The SAMI Galaxy Survey: ΣSFR drives the presence of complex emission-line profiles in star-forming galaxies

Abstract

ABSTRACT Galactic fountains driven by star formation result in a variety of kinematic structures such as ionized winds and thick gas discs, both of which manifest as complex emission-line profiles that can be parametrized by multiple Gaussian components. We use integral field spectroscopy from the SAMI Galaxy Survey to spectrally resolve these features, traced by broad ${\rm H}\alpha$ components, and distinguish them from the star-forming (SF) thin disc, traced by narrow components, in 3068 galaxies in the local Universe. Using a matched sample analysis technique, we demonstrate that the presence of complex emission-line profiles in SF galaxies is most strongly correlated with the global star formation rate (SFR) surface density of the host galaxy measured within 1Re ($\Sigma _{{\rm SFR},\, R_{\rm e}}$), even when controlling for both observational biases, including inclination, amplitude-to-noise and angular scale, and sample biases in parameters such as stellar mass and SFR. Leveraging the spatially resolved nature of the data set, we determine that the presence of complex emission-line profiles within individual spaxels is driven not only by the local ΣSFR, but by the $\Sigma _{{\rm SFR},\, R_{\rm e}}$ of the host galaxy.
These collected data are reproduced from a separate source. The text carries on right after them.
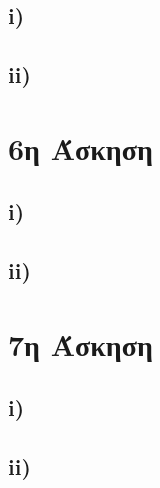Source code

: \documentclass[17pt]{extarticle}
\begin{document}
\subsection*{i)}
\subsection*{ii)}
\section*{6η Άσκηση}
\subsection*{i)}
\subsection*{ii)}
\section*{7η Άσκηση}
\subsection*{i)}
\subsection*{ii)}
\end{document}

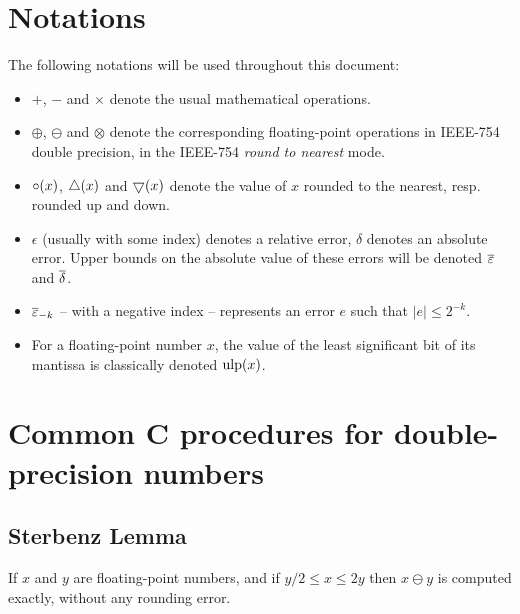 
\section{Notations\label{section:notations}}


The following notations will be used throughout this document:
\begin{itemize}

\item  $+$, $-$ and  $\times$ denote the usual
mathematical operations.

\item $\oplus$, $\ominus$ and $\otimes$ denote the
corresponding floating-point operations in IEEE-754 double precision,
in the IEEE-754 \emph{round to nearest} mode.

\item $\circ(x)$, $\bigtriangleup(x)$ and $\bigtriangledown(x)$ denote the value
  of $x$ rounded to the nearest, resp. rounded up and down.
  
\item $\epsilon$ (usually with some index) denotes a relative error,
  $\delta$ denotes an absolute error. Upper bounds on the absolute value of these errors
  will be denoted ${\overline{\varepsilon}}$ and ${\overline{\delta}}$.

\item ${\overline{\varepsilon}}_{-k}$ -- with a negative index -- represents an error $e$ such that $|e| \leq 2^{-k}$.
  
\item For a floating-point number $x$, the value of the least
  significant bit of its mantissa is classically denoted $\mbox{ulp}(x)$.

\end{itemize}




\section{Common C procedures for double-precision numbers\label{section:commonCdouble}}

\subsection{Sterbenz Lemma \label{sec:sterbenz}}

\begin{theorem}
\label{sterbenz}
If $x$ and $y$ are floating-point numbers, and if ${y}/{2} \leq x \leq
2y$ then $x\ominus y$ is computed exactly, without any rounding error.
\end{theorem}



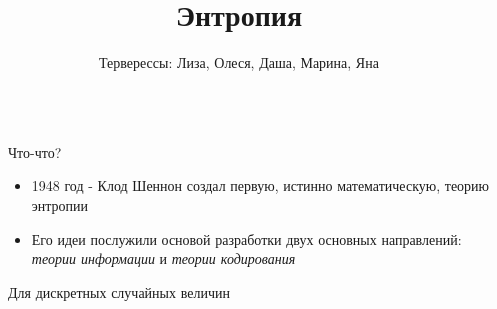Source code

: \documentclass[final]{beamer}
\title{Энтропия} %
\author{Терверессы: Лиза, Олеся, Даша, Марина, Яна} %
\institute{БЭК 171} %
\newlength{\sepwid}
\newlength{\onecolwid}
\begin{document}

\setlength{\belowcaptionskip}{2ex} %
\setlength\belowdisplayshortskip{2ex} %

\begin{frame}[t] %

\begin{columns}[t] %

\begin{column}{\sepwid}\end{column} %

\begin{column}{\onecolwid} %



\begin{alertblock}{Что-что?}
    \begin{itemize}
    \item 1948 год - Клод Шеннон создал первую, истинно математическую, теорию энтропии
    \item Его идеи послужили основой разработки двух основных направлений: \textit{теории информации} и \textit{теории кодирования}
    \end{itemize}
    
    \end{alertblock}

\begin{block}{Для дискретных случайных величин}


\end{block}
\end{column}
\end{columns}
\end{frame}
\end{document}

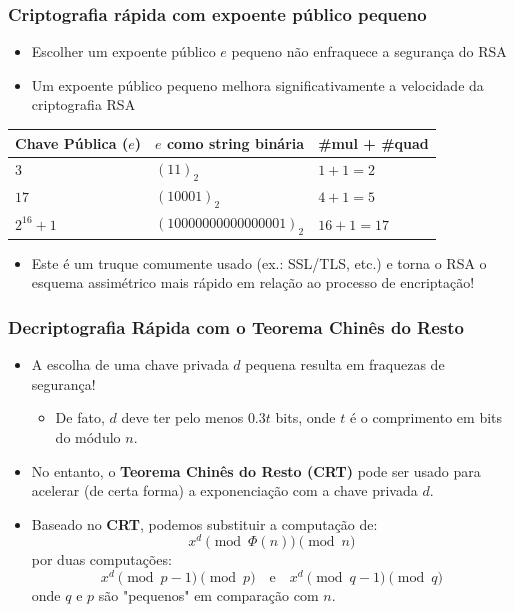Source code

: \documentclass{beamer}
\begin{document}
\begin{frame}
\frametitle{Criptografia rápida com expoente público pequeno}

\begin{itemize}
    \item Escolher um expoente público $e$ pequeno não enfraquece a segurança do RSA
    \item Um expoente público pequeno melhora significativamente a velocidade da criptografia RSA
\end{itemize}

\vspace{0.5em} %
\begin{center}
\begin{tabularx}{1\textwidth}{X X X} %

\toprule
\textbf{Chave Pública ($e$)} & \textbf{$e$ como string binária} & \textbf{\#mul + \#quad} \\
\midrule
$3$ & $(11)_2$ & $1+1=2$ \\
$17$ & $(10001)_2$ & $4+1=5$ \\
$2^{16}+1$ & $(10000000000000001)_2$ & $16+1=17$ \\
\bottomrule
\end{tabularx}
\end{center}
\vspace{0.5em} %

\begin{itemize}
    \item Este é um truque comumente usado (ex.: SSL/TLS, etc.) e torna o RSA o esquema assimétrico mais rápido em relação ao processo de encriptação!
\end{itemize}

\end{frame}

\begin{frame}
\frametitle{Decriptografia Rápida com o Teorema Chinês do Resto}

\begin{itemize}
    \item A escolha de uma chave privada $d$ pequena resulta em fraquezas de segurança!
    \begin{itemize}
        \item De fato, $d$ deve ter pelo menos $0.3t$ bits, onde $t$ é o comprimento em bits do módulo $n$.
    \end{itemize}
    \item No entanto, o \textbf{Teorema Chinês do Resto (CRT)} pode ser usado para acelerar (de certa forma) a exponenciação com a chave privada $d$.
    \item Baseado no \textbf{CRT}, podemos substituir a computação de:
    \[ x^d \pmod{\Phi(n)} \pmod n \]
    por duas computações:
    \[ x^d \pmod{p-1} \pmod p \quad \text{e} \quad x^d \pmod{q-1} \pmod q \]
    onde $q$ e $p$ são "pequenos" em comparação com $n$.
\end{itemize}

\end{frame}
\end{document}
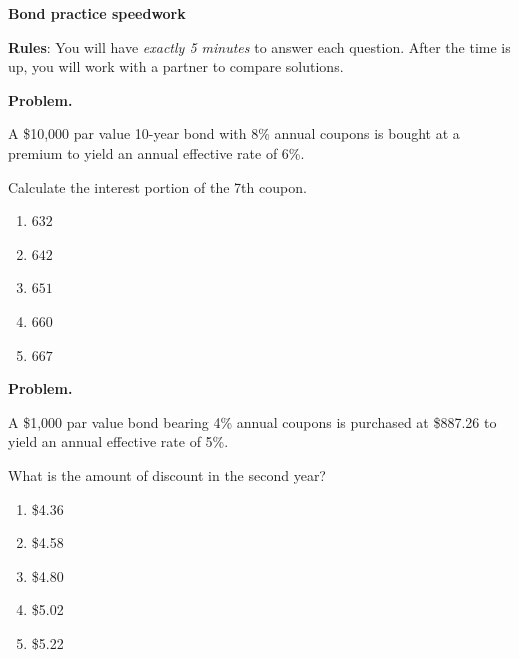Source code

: \documentclass[11pt]{article}
\begin{document}
\begin{center}
{\Huge \textbf{Bond practice speedwork}}\\
\vspace{0.3em}
\end{center}


\bigskip

\bigskip

\bigskip

\bigskip
\bigskip

\bigskip

\bigskip

\bigskip

\begin{center}
    \begin{Large}
        \textbf{Rules}: You will have \textit{exactly 5 minutes} to answer each question. After the time is up, you will work with a partner to compare solutions.
    \end{Large}
\end{center}


\newpage



\textbf{Problem.}

A \$10{,}000 par value 10-year bond with 8\% annual coupons is bought at a premium to yield an annual effective rate of 6\%.

Calculate the interest portion of the 7th coupon.

\begin{enumerate}[label=\Alph*.]
    \item $632$
    \item $642$
    \item $651$
    \item $660$
    \item $667$
\end{enumerate}


\newpage

\textbf{Problem.}

A \$1{,}000 par value bond bearing 4\% annual coupons is purchased at \$887.26 to yield an annual effective rate of 5\%.

What is the amount of discount in the second year?

\begin{enumerate}[label=\Alph*.]
    \item \$4.36
    \item \$4.58
    \item \$4.80
    \item \$5.02
    \item \$5.22
\end{enumerate}
\end{document}
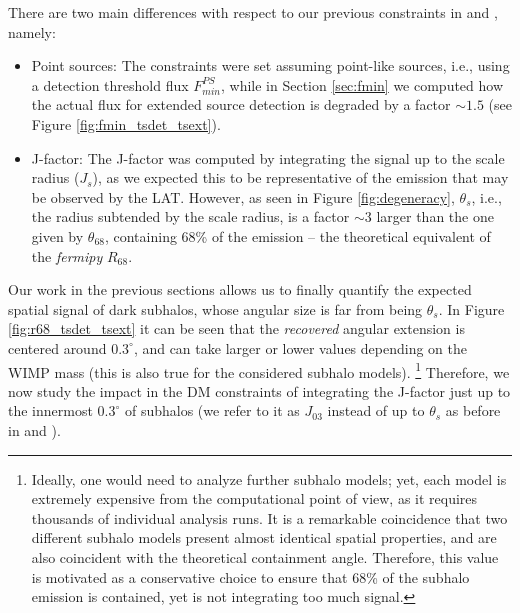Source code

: \documentclass[%
 reprint,
nofootinbib,
 amsmath,amssymb,
 aps,
]{revtex4-2}
\begin{document}
There are two main differences with respect to our previous constraints in  and , namely:

\begin{itemize}
    \item {Point sources:} The constraints were set assuming point-like sources, i.e., using a detection threshold flux $F_{min}^{PS}$, while in Section \ref{sec:fmin} we computed how the actual flux for extended source detection is degraded by a factor $\sim1.5$ (see Figure \ref{fig:fmin_tsdet_tsext}).
    
    \item {J-factor:} The J-factor was computed by integrating the signal up to the scale radius ($J_s$), as we expected this to be representative of the emission that may be observed by the LAT. However, as seen in Figure \ref{fig:degeneracy}, $\theta_s$, i.e., the radius subtended by the scale radius, is a factor $\sim3$ larger than the one given by $\theta_{68}$, containing 68\% of the emission -- the theoretical equivalent of the \textit{fermipy} $R_{68}$.
\end{itemize}

Our work in the previous sections allows us to finally quantify the expected spatial signal of dark subhalos, whose angular size is far from being $\theta_s$. In Figure \ref{fig:r68_tsdet_tsext} it can be seen that the {\it recovered} angular extension is centered around $0.3^\circ$, and can take larger or lower values depending on the WIMP mass (this is also true for the considered subhalo models). \footnote{Ideally, one would need to analyze further subhalo models; yet, each model is extremely expensive from the computational point of view, as it requires thousands of individual analysis runs. It is a remarkable coincidence that two different subhalo models present almost identical spatial properties, and are also coincident with the theoretical containment angle. Therefore, this value is motivated as a conservative choice to ensure that 68\% of the subhalo emission is contained, yet is not integrating too much signal.} Therefore, we now study the impact in the DM constraints of integrating the J-factor just up to the innermost $0.3^\circ$ of subhalos (we refer to it as $J_{03}$ instead of up to $\theta_s$ as before in  and ).
\end{document}
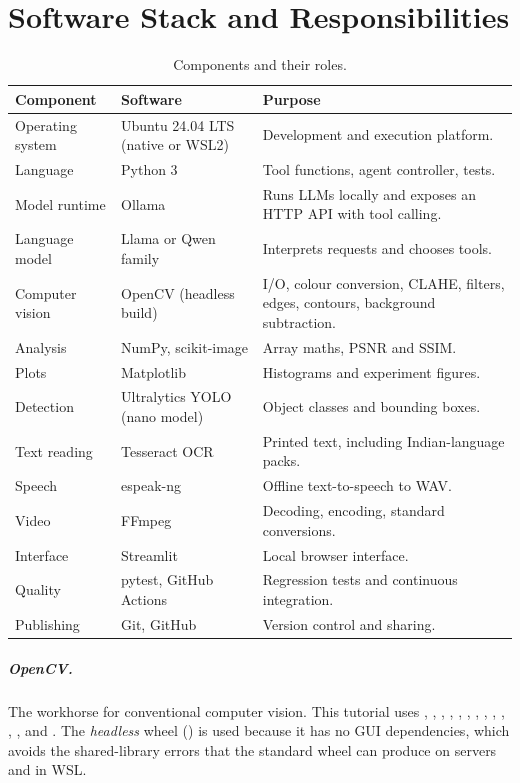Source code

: \chapter{Software Stack and Responsibilities}
\begin{table}[ht]
\centering\small
\begin{tabular}{@{}p{3.1cm}p{3.6cm}p{8.2cm}@{}}
\toprule
\textbf{Component} & \textbf{Software} & \textbf{Purpose}\\
\midrule
Operating system & Ubuntu 24.04 LTS (native or WSL2) & Development and execution platform.\\
Language & Python 3 & Tool functions, agent controller, tests.\\
Model runtime & Ollama & Runs LLMs locally and exposes an HTTP API with tool calling.\\
Language model & Llama or Qwen family & Interprets requests and chooses tools.\\
Computer vision & OpenCV (headless build) & I/O, colour conversion, CLAHE, filters, edges, contours, background subtraction.\\
Analysis & NumPy, scikit-image & Array maths, PSNR and SSIM.\\
Plots & Matplotlib & Histograms and experiment figures.\\
Detection & Ultralytics YOLO (nano model) & Object classes and bounding boxes.\\
Text reading & Tesseract OCR & Printed text, including Indian-language packs.\\
Speech & espeak-ng & Offline text-to-speech to WAV.\\
Video & FFmpeg & Decoding, encoding, standard conversions.\\
Interface & Streamlit & Local browser interface.\\
Quality & pytest, GitHub Actions & Regression tests and continuous integration.\\
Publishing & Git, GitHub & Version control and sharing.\\
\bottomrule
\end{tabular}
\caption{Components and their roles.}
\end{table}

\paragraph{OpenCV.} The workhorse for conventional computer vision. This tutorial uses , ,
, , , , , ,
, , , ,  and
. The \emph{headless} wheel () is used because it has no GUI dependencies,
which avoids the shared-library errors that the standard wheel can produce on servers and in WSL.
We also parametrize the clumpiness of the SFR within individual galaxies, and find that $\Sigma _{{\rm SFR},\, R_{\rm e}}$ is a stronger predictor of the presence of complex emission-line profiles than clumpiness. We conclude that, with a careful treatment of observational effects, it is possible to identify structures traced by complex emission-line profiles, including winds and thick ionized gas discs, at the spatial and spectral resolution of SAMI using the Gaussian decomposition technique.